Joining in the criticism is County Board Chairman Lee Holloway. Hines called the Sheriff's decision "appalling."
"I believe the unprecedented decision by Sheriff Clarke is clearly an attempt to put politics ahead of duty, and ahead of the Sheriff's sworn commitment to provide security and safety for a visiting dignitary of the highest order -- our Commander In Chief," Hines said.
"The Sheriff obviously cares little about that sworn commitment, and is focused instead on scoring some temporary political points with a portion of his constituency."
Holloway said, "It's the Sheriff's sworn duty to provide adequate protection for all citizens, including dignitaries that visit our community. I'm concerned that Sheriff Clarke is providing less protection to our current President than he has for previous Presidents."
"I'm really disappointed that the Sheriff is playing heavy politics with security for dignitaries. I really thought more of the Sheriff, and I hope that he adds additional security both today and in future presidential visits," Holloway said.
Well, this is weird.
I haven't heard Clarke's side of the argument, but I'm pretty sure Obama is covered with ample security during this trip to Milwaukee. If he wasn't, he wouldn't be here.
Hines said the sheriff's "embarrassing" decision will make it easier for those who believe there is a need to seriously study a metro police department (for all of Milwaukee County) that removes the elected, political element from the Sheriff's Office. "I promise that I will be a part of that effort, so that we do not repeat this type of deplorable and disrespectful action toward a visiting President again," he said.
Maybe, but the infighting between city and county, especially when it comes to law enforcement, is embarrassing. And this snippiness is especially embarrassing, since it's the kind of stuff that makes national news.
How about we put politics aside and protect our president, whoever he is? And, if he's already amply protected, we pass on the opportunity for a politically motivated media spectacle?
Someone – and I'm not sure who, nor do I even especially care – should be ashamed of himself.
Update: Sheriff Clarke's office just sent out a release. You be the judge:
Milwaukee, WI – While it is generally not an accepted practice to discuss the planning and execution of dignitary protection, today's media discourse necessitates a response. The Milwaukee County Sheriff's Office participated in dignitary protection planning with the Secret Service, State Patrol and other local agencies well in advance of the president's visit to Milwaukee today. SWAT teams, K9 sweeps and motorcade/mobile aspects of security remain in place, particularly at General Mitchell International Airport.

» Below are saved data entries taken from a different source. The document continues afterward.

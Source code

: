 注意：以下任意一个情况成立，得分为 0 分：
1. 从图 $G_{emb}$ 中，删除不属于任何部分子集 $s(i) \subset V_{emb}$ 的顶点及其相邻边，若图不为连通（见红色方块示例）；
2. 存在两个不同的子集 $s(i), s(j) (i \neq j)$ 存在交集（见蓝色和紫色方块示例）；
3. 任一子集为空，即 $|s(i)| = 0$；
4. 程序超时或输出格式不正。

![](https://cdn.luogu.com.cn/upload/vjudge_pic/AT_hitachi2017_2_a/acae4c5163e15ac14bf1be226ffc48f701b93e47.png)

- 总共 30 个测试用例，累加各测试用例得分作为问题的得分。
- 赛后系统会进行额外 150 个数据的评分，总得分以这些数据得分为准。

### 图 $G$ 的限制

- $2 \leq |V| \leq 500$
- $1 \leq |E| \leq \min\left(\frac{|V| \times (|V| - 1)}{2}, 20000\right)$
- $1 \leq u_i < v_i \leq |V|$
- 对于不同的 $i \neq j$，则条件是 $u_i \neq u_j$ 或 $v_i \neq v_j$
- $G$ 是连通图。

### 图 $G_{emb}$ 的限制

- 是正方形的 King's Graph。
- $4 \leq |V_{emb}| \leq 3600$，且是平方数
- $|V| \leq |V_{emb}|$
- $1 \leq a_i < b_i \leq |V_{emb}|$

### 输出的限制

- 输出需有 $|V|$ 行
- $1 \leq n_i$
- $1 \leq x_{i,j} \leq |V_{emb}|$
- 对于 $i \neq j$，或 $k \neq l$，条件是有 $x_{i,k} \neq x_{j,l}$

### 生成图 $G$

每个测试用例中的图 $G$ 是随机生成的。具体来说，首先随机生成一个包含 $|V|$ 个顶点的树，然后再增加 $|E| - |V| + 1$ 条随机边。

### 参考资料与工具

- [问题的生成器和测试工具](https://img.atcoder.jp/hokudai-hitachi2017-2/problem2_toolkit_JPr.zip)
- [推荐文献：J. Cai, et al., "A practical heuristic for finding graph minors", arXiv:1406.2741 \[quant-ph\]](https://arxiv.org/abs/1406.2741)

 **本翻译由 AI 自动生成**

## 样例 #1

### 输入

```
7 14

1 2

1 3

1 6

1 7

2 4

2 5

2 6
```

The county budget forced the State Patrol to step in to handle the manpower needed for the large number of ramp closures along the freeway route, a function that has always been handled by MCSO. County Executive Chris Abele's budget specifically removed the substantial funding for dignitary protection in 2012. The County Board of Supervisors approved these cuts, against the advice of Sheriff Clarke.
Typically, the Sheriff's Office has budgeted a set amount for dignitary protection each year, based on experience. In presidential election years, that amount is increased. The county executive and county board decided to eliminate the funding entirely. They now seek to distance themselves from their ill planning.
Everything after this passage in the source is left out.